*TASK DIRECTIONS*
Gather all lines in the data that hold the string "delle".

Source texts of formatted documents
============

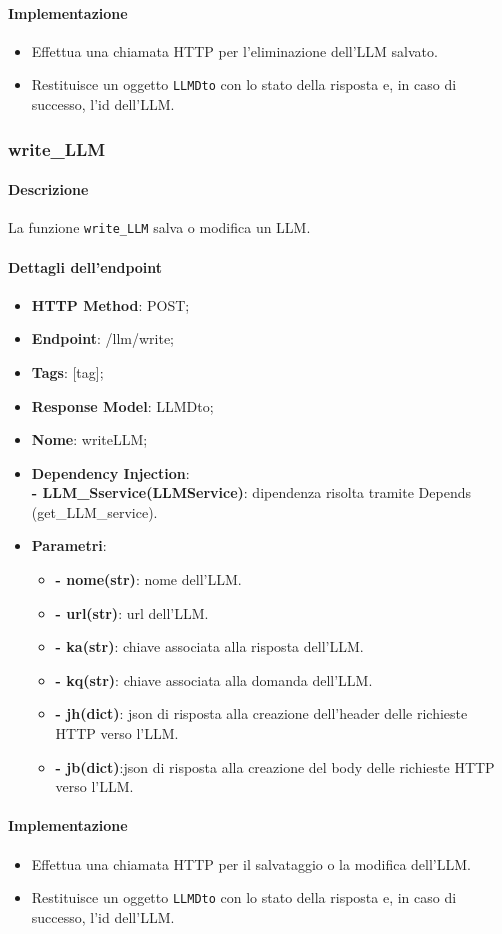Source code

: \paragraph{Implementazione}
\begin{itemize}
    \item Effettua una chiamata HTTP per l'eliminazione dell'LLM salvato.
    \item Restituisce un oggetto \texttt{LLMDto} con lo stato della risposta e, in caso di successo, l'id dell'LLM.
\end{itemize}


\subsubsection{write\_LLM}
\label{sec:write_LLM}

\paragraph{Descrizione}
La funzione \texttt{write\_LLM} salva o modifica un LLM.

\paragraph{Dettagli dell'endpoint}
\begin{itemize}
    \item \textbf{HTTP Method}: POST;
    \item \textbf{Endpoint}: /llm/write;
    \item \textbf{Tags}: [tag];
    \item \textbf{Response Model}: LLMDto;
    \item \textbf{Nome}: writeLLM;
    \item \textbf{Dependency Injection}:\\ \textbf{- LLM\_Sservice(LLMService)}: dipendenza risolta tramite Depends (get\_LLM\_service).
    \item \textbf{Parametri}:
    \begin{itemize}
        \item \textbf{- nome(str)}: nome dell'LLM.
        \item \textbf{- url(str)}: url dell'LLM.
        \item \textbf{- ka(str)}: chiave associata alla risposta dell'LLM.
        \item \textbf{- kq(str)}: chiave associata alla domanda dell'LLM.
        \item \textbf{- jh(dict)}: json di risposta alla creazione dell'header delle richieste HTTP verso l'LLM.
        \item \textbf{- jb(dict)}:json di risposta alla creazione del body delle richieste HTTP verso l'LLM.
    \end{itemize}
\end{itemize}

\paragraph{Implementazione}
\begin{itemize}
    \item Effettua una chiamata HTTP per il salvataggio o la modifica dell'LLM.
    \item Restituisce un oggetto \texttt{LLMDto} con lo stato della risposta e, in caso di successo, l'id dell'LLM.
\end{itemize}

============

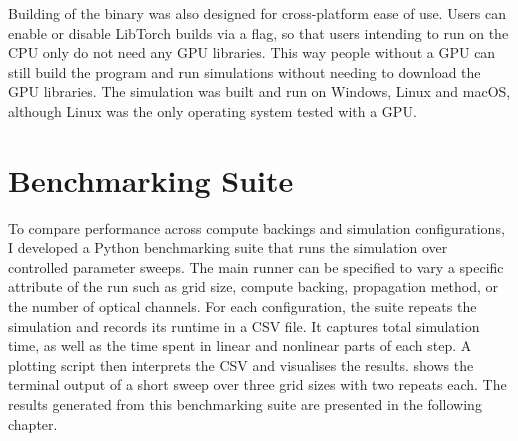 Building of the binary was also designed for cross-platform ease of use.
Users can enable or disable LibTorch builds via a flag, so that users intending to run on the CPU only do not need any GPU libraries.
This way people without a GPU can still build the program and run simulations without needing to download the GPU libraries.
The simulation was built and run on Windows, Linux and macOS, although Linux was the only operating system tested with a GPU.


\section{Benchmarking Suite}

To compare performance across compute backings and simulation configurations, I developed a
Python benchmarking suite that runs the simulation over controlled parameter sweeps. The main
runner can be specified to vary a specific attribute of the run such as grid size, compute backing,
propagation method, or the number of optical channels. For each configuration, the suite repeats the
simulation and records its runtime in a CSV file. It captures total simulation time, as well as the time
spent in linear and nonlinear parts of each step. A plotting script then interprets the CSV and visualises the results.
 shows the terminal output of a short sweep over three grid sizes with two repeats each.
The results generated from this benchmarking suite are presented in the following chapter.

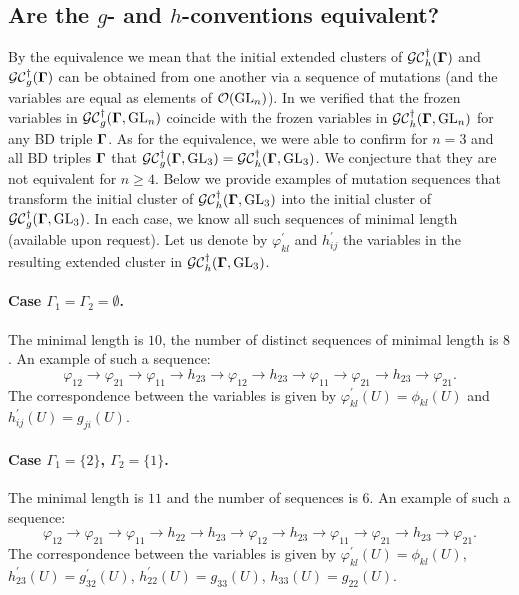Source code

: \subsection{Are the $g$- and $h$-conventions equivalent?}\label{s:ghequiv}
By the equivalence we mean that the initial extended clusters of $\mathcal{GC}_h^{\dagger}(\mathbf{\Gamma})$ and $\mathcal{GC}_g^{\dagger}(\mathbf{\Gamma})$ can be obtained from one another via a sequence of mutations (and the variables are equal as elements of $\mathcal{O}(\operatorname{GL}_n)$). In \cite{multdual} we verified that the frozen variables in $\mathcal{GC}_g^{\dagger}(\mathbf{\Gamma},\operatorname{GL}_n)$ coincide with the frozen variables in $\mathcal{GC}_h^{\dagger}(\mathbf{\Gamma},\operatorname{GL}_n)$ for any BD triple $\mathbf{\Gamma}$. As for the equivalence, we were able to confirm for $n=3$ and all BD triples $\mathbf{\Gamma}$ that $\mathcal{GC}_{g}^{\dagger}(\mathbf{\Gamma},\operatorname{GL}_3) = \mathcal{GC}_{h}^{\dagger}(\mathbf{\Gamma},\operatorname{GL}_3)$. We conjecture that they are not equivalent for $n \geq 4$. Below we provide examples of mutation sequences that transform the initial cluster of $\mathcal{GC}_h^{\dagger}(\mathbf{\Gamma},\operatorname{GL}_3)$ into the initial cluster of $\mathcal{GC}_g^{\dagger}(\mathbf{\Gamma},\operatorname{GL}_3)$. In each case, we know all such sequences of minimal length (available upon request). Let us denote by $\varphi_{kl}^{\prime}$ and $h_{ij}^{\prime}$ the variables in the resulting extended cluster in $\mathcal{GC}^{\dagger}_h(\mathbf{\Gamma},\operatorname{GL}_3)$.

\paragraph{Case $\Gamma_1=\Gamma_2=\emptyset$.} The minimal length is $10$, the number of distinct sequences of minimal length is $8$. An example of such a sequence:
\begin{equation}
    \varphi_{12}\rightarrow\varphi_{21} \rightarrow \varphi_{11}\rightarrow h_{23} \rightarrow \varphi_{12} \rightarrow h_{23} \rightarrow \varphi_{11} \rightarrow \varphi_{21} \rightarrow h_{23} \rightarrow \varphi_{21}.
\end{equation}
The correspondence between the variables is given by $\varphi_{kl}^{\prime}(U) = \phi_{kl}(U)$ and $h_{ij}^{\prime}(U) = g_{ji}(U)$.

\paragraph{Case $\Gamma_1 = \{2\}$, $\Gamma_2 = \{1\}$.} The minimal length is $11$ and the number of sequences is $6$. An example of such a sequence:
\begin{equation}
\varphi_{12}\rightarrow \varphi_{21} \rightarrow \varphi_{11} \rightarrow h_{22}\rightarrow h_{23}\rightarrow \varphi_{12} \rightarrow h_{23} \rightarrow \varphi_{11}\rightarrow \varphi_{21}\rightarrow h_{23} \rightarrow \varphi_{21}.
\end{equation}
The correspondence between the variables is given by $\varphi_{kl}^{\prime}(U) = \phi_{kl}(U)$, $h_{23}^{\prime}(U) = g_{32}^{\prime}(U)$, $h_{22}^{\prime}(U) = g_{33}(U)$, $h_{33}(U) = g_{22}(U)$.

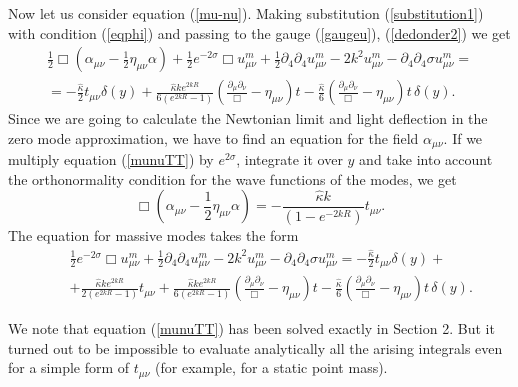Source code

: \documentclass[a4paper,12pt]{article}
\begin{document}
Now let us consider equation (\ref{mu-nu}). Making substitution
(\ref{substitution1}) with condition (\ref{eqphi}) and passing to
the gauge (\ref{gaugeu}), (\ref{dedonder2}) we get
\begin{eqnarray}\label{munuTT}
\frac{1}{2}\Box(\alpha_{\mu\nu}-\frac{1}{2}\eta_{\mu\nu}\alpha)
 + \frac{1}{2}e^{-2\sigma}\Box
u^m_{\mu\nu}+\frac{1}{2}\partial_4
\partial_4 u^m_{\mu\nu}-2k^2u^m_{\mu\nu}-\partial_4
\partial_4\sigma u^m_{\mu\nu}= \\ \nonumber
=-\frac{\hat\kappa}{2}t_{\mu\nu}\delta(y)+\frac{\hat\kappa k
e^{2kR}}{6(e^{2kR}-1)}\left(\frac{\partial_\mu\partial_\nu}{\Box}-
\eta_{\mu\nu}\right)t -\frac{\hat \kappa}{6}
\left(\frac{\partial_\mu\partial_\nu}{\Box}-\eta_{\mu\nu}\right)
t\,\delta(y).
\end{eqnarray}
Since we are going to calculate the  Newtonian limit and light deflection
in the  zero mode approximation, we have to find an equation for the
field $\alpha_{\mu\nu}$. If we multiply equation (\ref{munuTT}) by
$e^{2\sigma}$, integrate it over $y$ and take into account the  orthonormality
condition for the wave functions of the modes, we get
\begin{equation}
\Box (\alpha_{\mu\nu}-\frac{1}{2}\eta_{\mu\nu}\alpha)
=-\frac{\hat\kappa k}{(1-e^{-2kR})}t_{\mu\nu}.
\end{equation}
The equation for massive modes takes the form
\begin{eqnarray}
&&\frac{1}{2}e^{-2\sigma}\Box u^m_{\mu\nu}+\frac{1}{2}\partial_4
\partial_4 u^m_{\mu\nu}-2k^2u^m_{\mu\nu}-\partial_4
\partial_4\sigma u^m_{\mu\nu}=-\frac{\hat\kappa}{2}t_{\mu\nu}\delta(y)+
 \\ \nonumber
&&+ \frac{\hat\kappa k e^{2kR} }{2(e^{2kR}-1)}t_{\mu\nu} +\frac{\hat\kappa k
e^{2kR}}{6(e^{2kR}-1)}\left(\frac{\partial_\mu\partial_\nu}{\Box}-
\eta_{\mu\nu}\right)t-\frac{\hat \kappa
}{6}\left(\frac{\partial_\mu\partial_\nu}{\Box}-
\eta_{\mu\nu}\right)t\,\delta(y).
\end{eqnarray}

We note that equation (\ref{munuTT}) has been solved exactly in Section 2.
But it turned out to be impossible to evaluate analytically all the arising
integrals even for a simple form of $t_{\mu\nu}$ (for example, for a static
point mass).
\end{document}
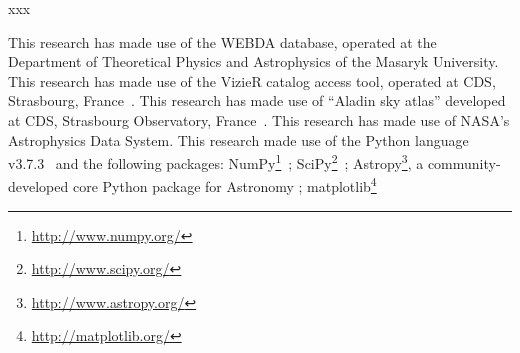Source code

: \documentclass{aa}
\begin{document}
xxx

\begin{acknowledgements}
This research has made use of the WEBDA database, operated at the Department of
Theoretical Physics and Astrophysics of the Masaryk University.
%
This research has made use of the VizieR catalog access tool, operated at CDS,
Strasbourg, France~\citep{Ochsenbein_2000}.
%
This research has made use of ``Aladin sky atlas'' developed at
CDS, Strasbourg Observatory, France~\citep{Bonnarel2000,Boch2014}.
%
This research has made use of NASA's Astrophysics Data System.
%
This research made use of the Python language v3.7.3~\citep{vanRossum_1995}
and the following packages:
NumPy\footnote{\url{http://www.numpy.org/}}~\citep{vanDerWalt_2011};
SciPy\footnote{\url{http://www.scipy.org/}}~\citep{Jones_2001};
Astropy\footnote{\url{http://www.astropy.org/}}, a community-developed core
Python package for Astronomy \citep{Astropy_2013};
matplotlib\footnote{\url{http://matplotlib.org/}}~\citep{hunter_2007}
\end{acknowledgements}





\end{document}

============

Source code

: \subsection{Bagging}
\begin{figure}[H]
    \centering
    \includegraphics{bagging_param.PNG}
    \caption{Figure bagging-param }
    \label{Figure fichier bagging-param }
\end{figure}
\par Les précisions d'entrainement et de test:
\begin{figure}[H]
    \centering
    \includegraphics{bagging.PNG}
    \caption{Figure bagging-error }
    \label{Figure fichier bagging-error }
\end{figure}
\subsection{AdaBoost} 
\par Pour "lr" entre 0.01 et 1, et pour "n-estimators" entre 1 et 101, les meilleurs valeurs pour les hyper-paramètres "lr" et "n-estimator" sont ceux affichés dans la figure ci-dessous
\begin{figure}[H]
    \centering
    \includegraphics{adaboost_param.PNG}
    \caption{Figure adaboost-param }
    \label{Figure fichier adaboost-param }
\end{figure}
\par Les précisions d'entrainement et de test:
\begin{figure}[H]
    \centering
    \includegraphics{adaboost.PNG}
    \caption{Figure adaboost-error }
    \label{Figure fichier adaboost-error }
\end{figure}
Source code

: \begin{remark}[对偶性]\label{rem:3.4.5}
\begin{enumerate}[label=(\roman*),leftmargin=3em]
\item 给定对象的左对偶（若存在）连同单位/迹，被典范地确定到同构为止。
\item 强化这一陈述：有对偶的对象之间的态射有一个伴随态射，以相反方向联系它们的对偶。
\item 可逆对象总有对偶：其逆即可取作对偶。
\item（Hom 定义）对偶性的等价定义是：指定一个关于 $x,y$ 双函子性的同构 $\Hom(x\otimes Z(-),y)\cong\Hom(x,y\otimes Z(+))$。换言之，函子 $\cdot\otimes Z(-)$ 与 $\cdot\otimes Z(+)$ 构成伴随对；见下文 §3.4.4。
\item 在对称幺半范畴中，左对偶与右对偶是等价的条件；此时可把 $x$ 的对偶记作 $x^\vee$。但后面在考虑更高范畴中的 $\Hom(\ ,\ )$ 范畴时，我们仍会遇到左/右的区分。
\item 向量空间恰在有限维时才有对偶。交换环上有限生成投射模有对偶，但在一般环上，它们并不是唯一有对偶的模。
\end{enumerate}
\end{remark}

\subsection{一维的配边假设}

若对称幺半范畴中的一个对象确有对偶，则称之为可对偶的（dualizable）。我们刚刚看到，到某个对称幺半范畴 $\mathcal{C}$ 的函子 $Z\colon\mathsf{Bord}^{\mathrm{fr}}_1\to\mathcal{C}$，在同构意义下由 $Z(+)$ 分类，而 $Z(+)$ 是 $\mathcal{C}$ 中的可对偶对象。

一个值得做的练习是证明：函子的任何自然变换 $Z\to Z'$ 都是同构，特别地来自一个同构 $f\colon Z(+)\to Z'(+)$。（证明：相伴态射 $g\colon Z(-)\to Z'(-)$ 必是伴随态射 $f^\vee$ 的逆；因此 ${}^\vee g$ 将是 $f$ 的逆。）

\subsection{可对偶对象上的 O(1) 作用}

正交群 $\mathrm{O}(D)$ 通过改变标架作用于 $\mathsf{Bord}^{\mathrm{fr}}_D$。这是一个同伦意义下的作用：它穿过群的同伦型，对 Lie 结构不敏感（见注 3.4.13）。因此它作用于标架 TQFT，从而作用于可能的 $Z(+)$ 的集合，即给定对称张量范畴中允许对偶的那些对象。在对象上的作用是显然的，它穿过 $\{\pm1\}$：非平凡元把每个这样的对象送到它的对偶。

============

*RESPONSE*
        \item \textbf{- jh(dict)}: json di risposta alla creazione dell'header delle richieste HTTP verso l'LLM.
        \item \textbf{- jb(dict)}:json di risposta alla creazione del body delle richieste HTTP verso l'LLM.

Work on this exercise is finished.